I understand that some of the negotiations have involved pedantic discussions about the points at which Pope Benedict ceases, as it were, to be a state visitor, and becomes “a pastor” — and who (state or Church) therefore bears the cost. These discussions are never easy; and many are having to be held all over again with a new set of political authorities.

There are similar complications with Coventry council — the local authority of the area where the Newman beatification is to take place. Because the council’s makeup changed at the 6 May elections, its new officials are examining the contracts which they have inherited.

Until these negotiations reach a resolution, neither the Hyde Park nor the Coventry events can be finalised and confirmed — nor the numbers attending either event (assuming they still happen, which few doubt they will). Thompson accuses the organisers of mismanagement: “It’s hard to think of a surer recipe for pushing up expenditure than announcing venues before properly securing them”, he says. What he doesn’t point out is that trying to claim to a new government that agreements with a previous one are fixed and unnegotiable would be extremely bad manners — and politically unintelligent.

What is needed now is a champion of the papal visit trusted by the new Government who can smoothe the negotiations between the organisers and the Foreign Office.

Enter Lord Patten, the former governor of Hong Kong and European commissioner, who — the Telegraph reveals today — will work with teams from both the Church and the Foreign Office to keep the visit on track. Lord Patten is a Conservative, and close to the Archbishop of Westminster, Vincent Nichols. It is an inspired choice — which even Thompson (who tries to spin him as a member of the “Magic Circle”) accepts.
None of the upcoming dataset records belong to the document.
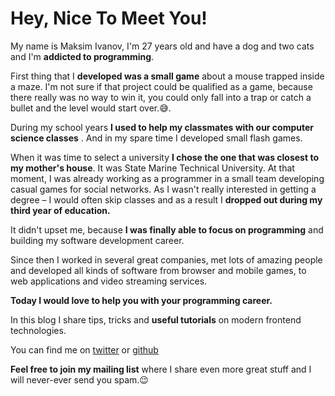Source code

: # Hey, Nice To Meet You!

My name is Maksim Ivanov, I'm 27 years old and have a dog and two cats and I'm **addicted to programming**.

First thing that I **developed was a small game** about a mouse trapped inside a maze. I'm not sure if that project could be qualified as a game, because there really was no way to win it, you could only fall into a trap or catch a bullet and the level would start over.😅.

During my school years **I used to help my classmates with our computer science classes** . And in my spare time I developed small flash games.

When it was time to select a university **I chose the one that was closest to my mother's house**. It was State Marine Technical University. At that moment, I was already working as a programmer in a small team developing casual games for social networks. As I wasn't really interested in getting a degree – I would often skip classes and as a result I **dropped out during my third year of education.**

It didn't upset me, because **I was finally able to focus on programming** and building my software development career.

Since then I worked in several great companies, met lots of amazing people and developed all kinds of software from browser and mobile games, to web applications and video streaming services.

**Today I would love to help you with your programming career.**

In this blog I share tips, tricks and **useful tutorials** on modern frontend technologies.

You can find me on [twitter](https://twitter.com/satansdeer) or [github](https://github.com/satansdeer)

**Feel free to join my mailing list** where I share even more great stuff and I will never-ever send you spam.😉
It would be extremely sad if the two major public events of Pope Benedict’s visit in September need to be cut back. Turnout is vital: it is how Catholics make visible their presence in the public square. Many Catholics hope the visit’s organisers — Lord Patten — make a vigorous case for a papal visit being treated differently from a rally or demonstration. Let us argue for 150,000 in Hyde Park and 200,000 in Coventry Airport. The current message going out to Catholics — asking them to contribute to events which they could be asked to stay away from — is the wrong one, and it needs to be corrected as soon as possible.

It may, eventually, not be possible to agree that kind of turnout — security and cost obstacles may prove too great. But to claim, as Thompson does today, that the English and Welsh bishops regard the visit as an inconvenience they are anxious to  get out of the way, is so patently off the wall it makes you question everything else he has written. The organisers want a success. Catholics want a success. The Foreign Office wants a success.

And surely, God willing, it will be a success.

Austen Ivereigh

Austen Ivereigh is a fellow in Contemporary Church History at Campion Hall, at the University of Oxford, and a biographer of Pope Francis. In 2020 he collaborated with Pope Francis on Let Us Dream: the Path to a Better Future, published by Simon & Schuster. His most recent book is First Belong to God: On Retreat with Pope Francis, published by Loyola Press.